▶ Task:
Every line of the entries with the word "nextcurNode" in it should be shown.

:: Records provided ::

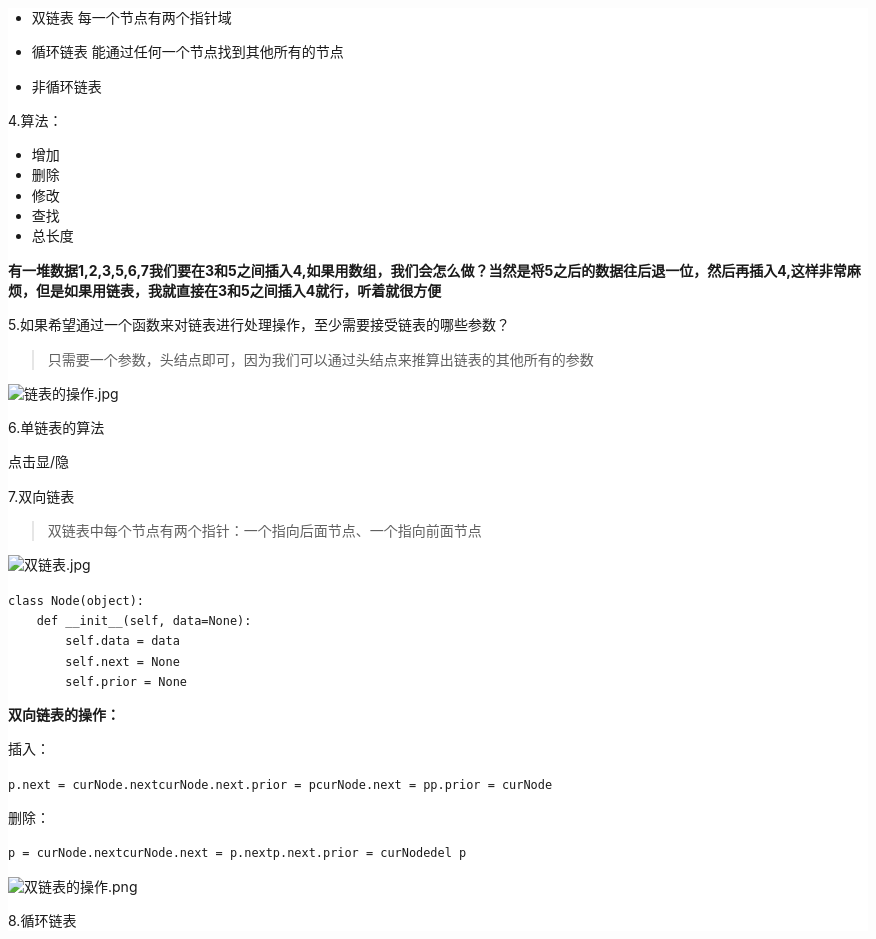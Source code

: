   

* 双链表 每一个节点有两个指针域

* 循环链表 能通过任何一个节点找到其他所有的节点

* 非循环链表

4.算法：

* 增加
* 删除
* 修改
* 查找
* 总长度

**有一堆数据1,2,3,5,6,7我们要在3和5之间插入4,如果用数组，我们会怎么做？当然是将5之后的数据往后退一位，然后再插入4,这样非常麻烦，但是如果用链表，我就直接在3和5之间插入4就行，听着就很方便**

5.如果希望通过一个函数来对链表进行处理操作，至少需要接受链表的哪些参数？

> 只需要一个参数，头结点即可，因为我们可以通过头结点来推算出链表的其他所有的参数

![链表的操作.jpg](https://i.loli.net/2018/08/27/5b836d0ad3af1.jpg)

6.单链表的算法

点击显/隐

7.双向链表

> 双链表中每个节点有两个指针：一个指向后面节点、一个指向前面节点

![双链表.jpg](https://i.loli.net/2018/08/27/5b836d0ad26cd.jpg)

```
class Node(object):
    def __init__(self, data=None):
        self.data = data
        self.next = None
        self.prior = None 
```

**双向链表的操作：**

插入：

```
p.next = curNode.nextcurNode.next.prior = pcurNode.next = pp.prior = curNode
```

删除：

```
p = curNode.nextcurNode.next = p.nextp.next.prior = curNodedel p
```

![双链表的操作.png](https://i.loli.net/2018/08/27/5b836d0ad0e42.png)

8.循环链表
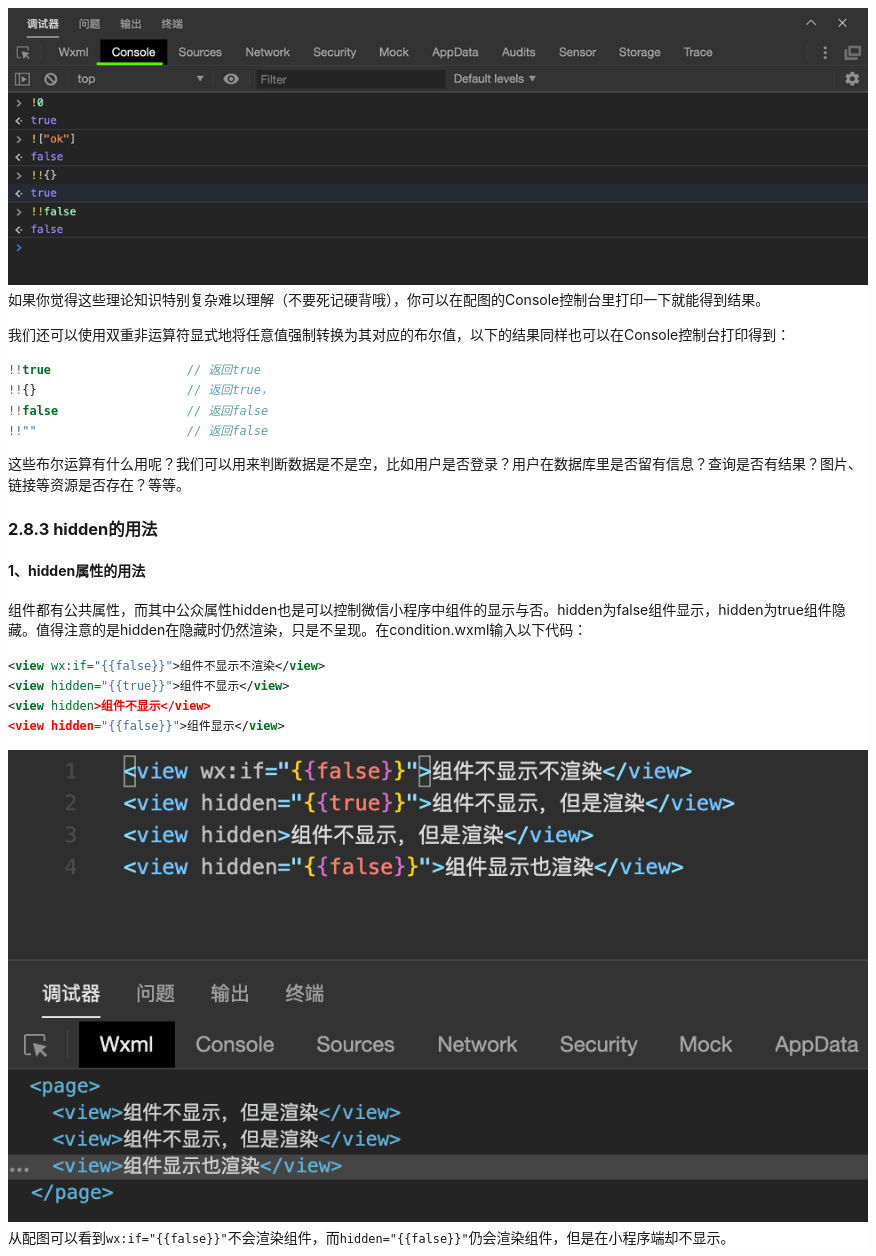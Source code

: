 ![](./images/131db04e564d82ab3132ec5a4685e582.png )
如果你觉得这些理论知识特别复杂难以理解（不要死记硬背哦），你可以在配图的Console控制台里打印一下就能得到结果。

我们还可以使用双重非运算符显式地将任意值强制转换为其对应的布尔值，以下的结果同样也可以在Console控制台打印得到：
```javascript
!!true                   // 返回true
!!{}                     // 返回true，
!!false                  // 返回false
!!""                     // 返回false
```
这些布尔运算有什么用呢？我们可以用来判断数据是不是空，比如用户是否登录？用户在数据库里是否留有信息？查询是否有结果？图片、链接等资源是否存在？等等。

### 2.8.3 hidden的用法
#### 1、hidden属性的用法
组件都有公共属性，而其中公众属性hidden也是可以控制微信小程序中组件的显示与否。hidden为false组件显示，hidden为true组件隐藏。值得注意的是hidden在隐藏时仍然渲染，只是不呈现。在condition.wxml输入以下代码：

```xml
<view wx:if="{{false}}">组件不显示不渲染</view>
<view hidden="{{true}}">组件不显示</view>
<view hidden>组件不显示</view>
<view hidden="{{false}}">组件显示</view>
```
![](./images/53229c6c9f7a74aba90ea9d320688ab5.png )
从配图可以看到`wx:if="{{false}}"`不会渲染组件，而`hidden="{{false}}"`仍会渲染组件，但是在小程序端却不显示。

:::

▶ Answer to this exercise:
p.next = curNode.nextcurNode.next.prior = pcurNode.next = pp.prior = curNode
p = curNode.nextcurNode.next = p.nextp.next.prior = curNodedel p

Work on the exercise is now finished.